Así, ante la distorsión de la política como espectáculo y juegos de astucia, se impone destacar a políticos útiles, vocacionales del amor al prójimo y el servicio público, preparados para su oficio, pluralistas, sobrios y sobre todo valientes, porque tal era según Aristóteles la principal virtud política.
En los años de la Democracia Civil venezolana (1958-98), que según el acreditado historiador Manuel Caballero fueron los mejores de nuestra historia, hubo políticos de renombre o de resonancia menor, que podemos considerar modélicos. Uno de ellos es el actual embajador del gobierno legítimo de Juan Guaidó en la Organización de Estados Americanos (OEA), Gustavo Tarre Briceño.
Gustavo entiende que un político tiene que ser profesional de su actividad, que el amateurismo es una irresponsabilidad, que se debe ser culto en lo general y doctrinario y programático en lo específico político y, por encima de todo, que hay que tener coraje para defender las posiciones propias y tolerancia y flexibilidad para procesar las de los adversarios.

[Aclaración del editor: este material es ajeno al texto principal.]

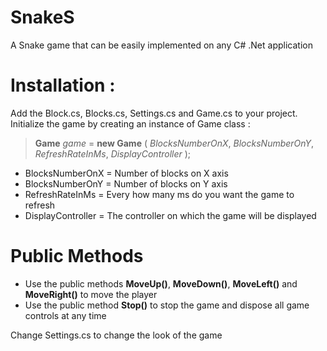  # SnakeS
A Snake game that can be easily implemented on any C# .Net application 

# Installation :
Add the Block.cs, Blocks.cs, Settings.cs and Game.cs to your project.
Initialize the game by creating an instance of Game class :

> **Game** *game* = **new Game** ( *BlocksNumberOnX*, *BlocksNumberOnY*, *RefreshRateInMs*, *DisplayController* );

* BlocksNumberOnX   = Number of blocks on X axis
* BlocksNumberOnY   = Number of blocks on Y axis
* RefreshRateInMs   = Every how many ms do you want the game to refresh
* DisplayController = The controller on which the game will be displayed

# Public Methods
* Use the public methods **MoveUp()**, **MoveDown()**, **MoveLeft()** and **MoveRight()** to move the player
* Use the public method **Stop()** to stop the game and dispose all game controls at any time

Change Settings.cs to change the look of the game
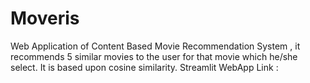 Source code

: # Moveris
Web Application of Content Based Movie Recommendation System , it recommends 5 similar movies to the user for that movie which he/she select.
It is based upon cosine similarity.
Streamlit WebApp Link : [](https://moveris.herokuapp.com/)
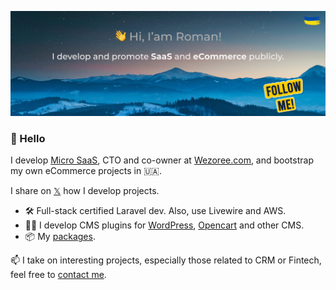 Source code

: ![Screenshot](cover.jpg)

### 👋 Hello

I develop [Micro SaaS](https://flamix.solutions/), CTO and co-owner at [Wezoree.com](https://wezoree.com/), and bootstrap my own eCommerce projects in 🇺🇦.

I share on [𝕏](https://x.com/stringerua) how I develop projects.

- 🛠️ Full-stack certified Laravel dev. Also, use Livewire and AWS.
- 👨‍💻 I develop CMS plugins for [WordPress](https://profiles.wordpress.org/flamix/#content-plugins), [Opencart](https://www.opencart.com/index.php?route=marketplace/extension&filter_search=flamix) and other CMS.
- 📦 My [packages](https://packagist.org/packages/flamix/).

📫 I take on interesting projects, especially those related to CRM or Fintech, feel free to [contact me](https://flamix.solutions/about/contacts.php).


<!--
**rshkabko/rshkabko** is a ✨ _special_ ✨ repository because its `README.md` (this file) appears on your GitHub profile.

Here are some ideas to get you started:

- 🔭 I’m currently working on ...
- 🌱 I’m currently learning ...
- 👯 I’m looking to collaborate on ...
- 🤔 I’m looking for help with ...
- 💬 Ask me about ...
- 📫 How to reach me: ...
- 😄 Pronouns: ...
- ⚡ Fun fact: ...
-->
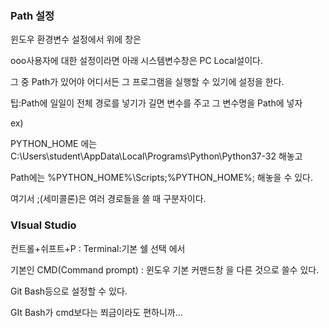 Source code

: ### Path 설정

윈도우 환경변수 설정에서 위에 창은

ooo사용자에 대한 설정이라면 아래 시스템변수창은 PC Local설이다.

그 중 Path가 있어야 어디서든 그 프로그램을 실행할 수 있기에 설정을 한다.



팁:Path에 일일이 전체 경로를 넣기가 길면 변수를 주고  그 변수명을 Path에 넣자



ex)

PYTHON_HOME 에는 C:\Users\student\AppData\Local\Programs\Python\Python37-32 해놓고

Path에는 %PYTHON_HOME%\Scripts;%PYTHON_HOME%; 해놓을 수 있다.

여기서 ;(세미콜론)은 여러 경로들을 쓸 때 구분자이다.



### VIsual Studio

컨트롤+쉬프트+P :  Terminal:기본 쉘 선택 에서

기본인 CMD(Command prompt) : 윈도우 기본 커맨드창 을 다른 것으로 쓸수 있다.

Git Bash등으로 설정할 수 있다.

GIt Bash가 cmd보다는 쬐금이라도 편하니까...

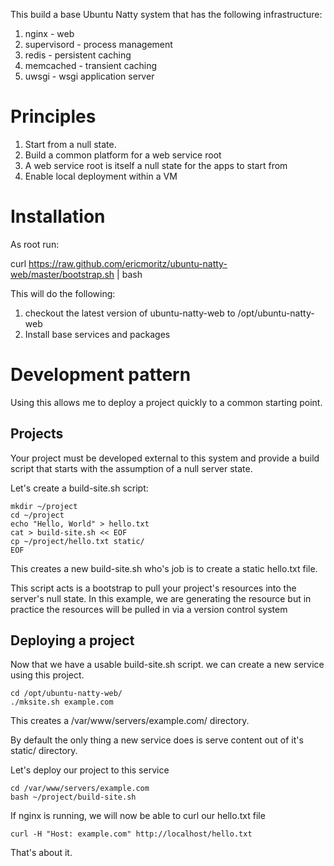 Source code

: This build a base Ubuntu Natty system that has the following infrastructure:

 1. nginx       - web
 2. supervisord - process management
 3. redis       - persistent caching
 4. memcached   - transient caching
 5. uwsgi       - wsgi application server

# Principles

1. Start from a null state.
2. Build a common platform for a web service root
3. A web service root is itself a null state for the apps to start from
4. Enable local deployment within a VM

# Installation

As root run:

   curl https://raw.github.com/ericmoritz/ubuntu-natty-web/master/bootstrap.sh | bash

This will do the following:

 1. checkout the latest version of ubuntu-natty-web to /opt/ubuntu-natty-web
 2. Install base services and packages

# Development pattern

Using this allows me to deploy a project quickly to a common starting point.

## Projects

Your project must be developed external to this system and provide a
build script that starts with the assumption of a null server state.

Let's create a build-site.sh script:


    mkdir ~/project
    cd ~/project
    echo "Hello, World" > hello.txt
    cat > build-site.sh << EOF
    cp ~/project/hello.txt static/
    EOF


This creates a new build-site.sh who's job is to create a static hello.txt 
file.

This script acts is a bootstrap to pull your project's resources into
the server's null state.  In this example, we are generating the
resource but in practice the resources will be pulled in via a version
control system

## Deploying a project

Now that we have a usable build-site.sh script. we can create a new
service using this project.

    cd /opt/ubuntu-natty-web/
    ./mksite.sh example.com
    
This creates a /var/www/servers/example.com/ directory.

By default the only thing a new service does is serve
content out of it's static/ directory.

Let's deploy our project to this service

    cd /var/www/servers/example.com
    bash ~/project/build-site.sh

If nginx is running, we will now be able to curl
our hello.txt file

    curl -H "Host: example.com" http://localhost/hello.txt

That's about it.
    

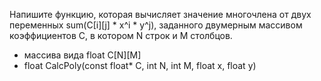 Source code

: Напишите функцию, которая вычисляет значение многочлена от двух переменных sum(С[i][j] * x^i * y^j), заданного двумерным массивом коэффициентов С, в котором N строк и M столбцов.

- массива вида float C[N][M]
- float CalcPoly(const float* C, int N, int M, float x, float y)
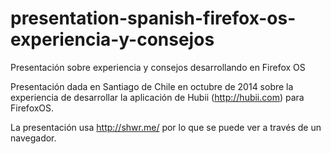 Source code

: # presentation-spanish-firefox-os-experiencia-y-consejos
Presentación sobre experiencia y consejos desarrollando en Firefox OS

Presentación dada en Santiago de Chile en octubre de 2014 sobre la experiencia de desarrollar la aplicación de Hubii (http://hubii.com) para FirefoxOS.

La presentación usa http://shwr.me/ por lo que se puede ver a través de un navegador.
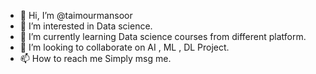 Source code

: - 👋 Hi, I’m @taimourmansoor
- 👀 I’m interested in Data science.
- 🌱 I’m currently learning Data science courses from different platform.
- 💞️ I’m looking to collaborate on AI , ML , DL Project.
- 📫 How to reach me Simply msg me.

<!---
taimourmansoor/taimourmansoor is a ✨ special ✨ repository because its `README.md` (this file) appears on your GitHub profile.
You can click the Preview link to take a look at your changes.
--->
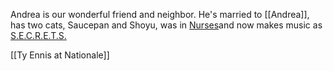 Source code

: ---
---

Andrea is our wonderful friend and neighbor. He's married to [[Andrea]], has two cats, Saucepan and Shoyu, was in [Nurses](https://redefinemag.net/2012/nurses-band-interview-dracula-apples-acre/)and now makes music as [S.E.C.R.E.T.S.](https://no1sbiz.bandcamp.com/) 

[[Ty Ennis at Nationale]]
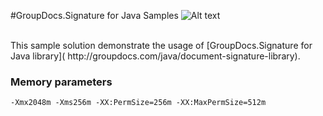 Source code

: #GroupDocs.Signature for Java Samples
![Alt text](https://media.licdn.com/media/p/7/005/059/258/39b2da3.png "GroupDocs")

<br/>
This sample solution demonstrate the usage of [GroupDocs.Signature for Java library]( http://groupdocs.com/java/document-signature-library). 

### Memory parameters
`-Xmx2048m -Xms256m -XX:PermSize=256m -XX:MaxPermSize=512m` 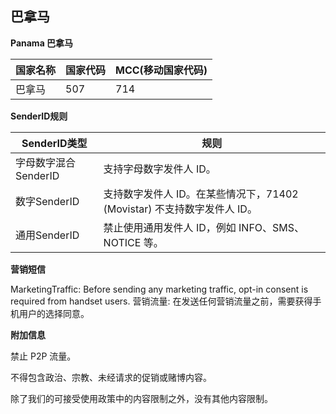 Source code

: ## 巴拿马

__Panama   巴拿马__

| 国家名称 | 国家代码 | MCC(移动国家代码) |
|------|------|-------------|
| 巴拿马  | 507  | 714         |

__SenderID规则__

| SenderID类型     | 规则                                              |
|----------------|-------------------------------------------------|
| 字母数字混合SenderID | 支持字母数字发件人 ID。                                   |
| 数字SenderID     | 支持数字发件人 ID。在某些情况下，71402 (Movistar) 不支持数字发件人 ID。 |
| 通用SenderID     | 禁止使用通用发件人 ID，例如 INFO、SMS、NOTICE 等。              |


__营销短信__

MarketingTraffic: Before sending any marketing traffic, opt-in consent is required from handset users.
营销流量: 在发送任何营销流量之前，需要获得手机用户的选择同意。

__附加信息__

禁止 P2P 流量。

不得包含政治、宗教、未经请求的促销或赌博内容。

除了我们的可接受使用政策中的内容限制之外，没有其他内容限制。

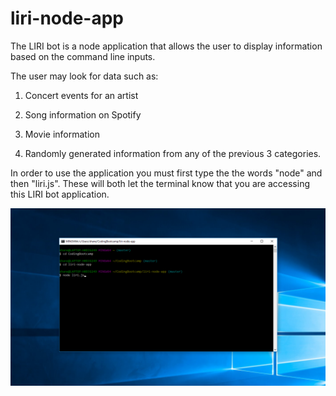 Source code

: # **liri-node-app**

The LIRI bot is a node application that allows the user to display information based on the command line inputs.

The user may look for data such as:

1. Concert events for an artist

2. Song information on Spotify

3. Movie information

4. Randomly generated information from any of the previous 3 categories.

In order to use the application you must first type the the words "node" and then "liri.js". These will both let the terminal know that you are accessing this LIRI bot application.


![alt text](images/shot-1.png)

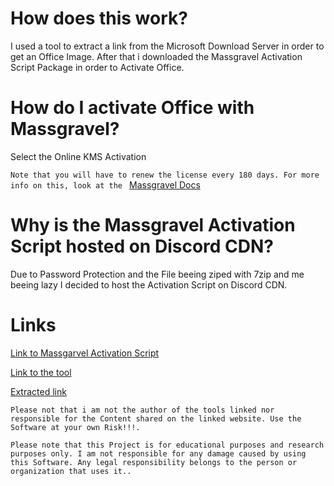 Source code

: # How does this work?

I used a tool to extract a link from the Microsoft Download Server in order to get an Office Image. After that i downloaded the Massgravel Activation Script Package in order to Activate Office.

# How do I activate Office with Massgravel?

Select the Online KMS Activation

`Note that you will have to renew the license every 180 days. For more info on this, look at the ` [Massgravel Docs](https://massgrave.dev/)

# Why is the Massgravel Activation Script hosted on Discord CDN?

Due to Password Protection and the File beeing ziped with 7zip and me beeing lazy I decided to host the Activation Script on Discord CDN.

# Links

[Link to Massgarvel Activation Script](https://github.com/massgravel/Microsoft-Activation-Scripts)

[Link to the tool](https://www.heidoc.net/joomla/technology-science/microsoft/67-microsoft-windows-iso-download-tool)

[Extracted link](https://officecdn.microsoft.com/db/492350F6-3A01-4F97-B9C0-C7C6DDF67D60/media/de-DE/Professional2019Retail.im)

`Please not that i am not the author of the tools linked nor responsible for the Content shared on the linked website. Use the Software at your own Risk!!!.`

`Please note that this Project is for educational purposes and research purposes only. I am not responsible for any damage caused by using this Software. Any legal responsibility belongs to the person or organization that uses it..`
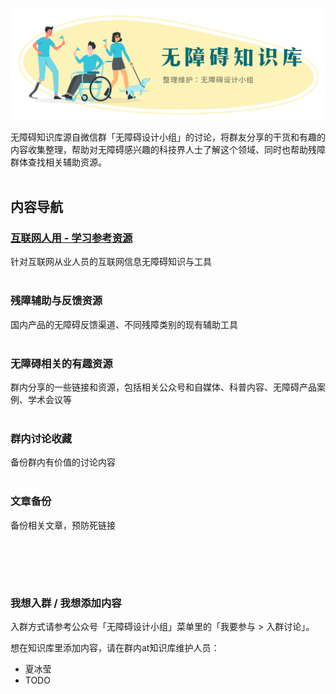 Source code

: ![无障碍知识库；整理维护：无障碍设计小组](assets/wiki-header.png)

无障碍知识库源自微信群「无障碍设计小组」的讨论，将群友分享的干货和有趣的内容收集整理，帮助对无障碍感兴趣的科技界人士了解这个领域、同时也帮助残障群体查找相关辅助资源。
<br/><br/>

## 内容导航

### **[互联网人用 - 学习参考资源](互联网人用-学习参考资源.md)** 
针对互联网从业人员的互联网信息无障碍知识与工具
<br/><br/>

### **残障辅助与反馈资源**
国内产品的无障碍反馈渠道、不同残障类别的现有辅助工具
<br/><br/>

### **无障碍相关的有趣资源**
群内分享的一些链接和资源，包括相关公众号和自媒体、科普内容、无障碍产品案例、学术会议等
<br/><br/>

### **群内讨论收藏**
备份群内有价值的讨论内容
<br/><br/>

### **文章备份**
备份相关文章，预防死链接

<br/><br/>
---

### 我想入群 / 我想添加内容

入群方式请参考公众号「无障碍设计小组」菜单里的「我要参与 > 入群讨论」。

想在知识库里添加内容，请在群内at知识库维护人员：
* 夏冰莹
* TODO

Brota abundancia de necedad audiovisual, digital e impresa, que evalúa con ligereza y espasmos perentorios, la gestión de Tarre Briceño al frente de nuestra delegación en la OEA. La verdad es que él y su equipo (todos son ad honorem: Tarre, José Hernández, María Sanglade, Neiza Pineda, Rafael Castillo, Pedro Garmendia.) han logrado que Venezuela tenga voz contundente en la OEA.